*** MATERIAL FOR THIS EXERCISE ***
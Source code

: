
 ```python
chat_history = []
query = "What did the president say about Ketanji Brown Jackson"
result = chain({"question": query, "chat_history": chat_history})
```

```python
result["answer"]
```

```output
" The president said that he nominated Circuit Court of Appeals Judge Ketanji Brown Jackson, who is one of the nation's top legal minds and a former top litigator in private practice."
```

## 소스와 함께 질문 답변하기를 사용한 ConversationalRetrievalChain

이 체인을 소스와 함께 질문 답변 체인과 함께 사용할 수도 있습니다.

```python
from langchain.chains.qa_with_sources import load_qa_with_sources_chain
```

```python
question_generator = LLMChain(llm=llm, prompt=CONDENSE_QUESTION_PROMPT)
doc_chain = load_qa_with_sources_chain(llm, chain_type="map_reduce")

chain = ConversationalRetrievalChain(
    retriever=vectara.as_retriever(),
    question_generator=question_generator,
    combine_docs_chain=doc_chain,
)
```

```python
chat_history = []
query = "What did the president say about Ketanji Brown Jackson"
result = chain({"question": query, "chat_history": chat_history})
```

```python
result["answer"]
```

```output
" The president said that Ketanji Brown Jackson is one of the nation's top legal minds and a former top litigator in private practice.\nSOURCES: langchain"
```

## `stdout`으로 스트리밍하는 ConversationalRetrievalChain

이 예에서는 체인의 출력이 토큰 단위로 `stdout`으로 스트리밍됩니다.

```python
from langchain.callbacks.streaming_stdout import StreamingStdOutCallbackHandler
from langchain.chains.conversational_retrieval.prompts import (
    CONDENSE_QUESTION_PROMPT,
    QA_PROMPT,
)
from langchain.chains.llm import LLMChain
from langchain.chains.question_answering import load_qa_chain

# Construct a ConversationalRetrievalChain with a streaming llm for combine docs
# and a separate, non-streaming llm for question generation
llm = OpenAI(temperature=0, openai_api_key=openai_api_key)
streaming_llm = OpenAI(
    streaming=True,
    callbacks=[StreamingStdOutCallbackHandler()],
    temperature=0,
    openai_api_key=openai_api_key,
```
***
WHAT TO DO: Pull out every line above that holds the word "practice".

YOUR RESPONSE:
" The president said that he nominated Circuit Court of Appeals Judge Ketanji Brown Jackson, who is one of the nation's top legal minds and a former top litigator in private practice."
" The president said that Ketanji Brown Jackson is one of the nation's top legal minds and a former top litigator in private practice.\nSOURCES: langchain"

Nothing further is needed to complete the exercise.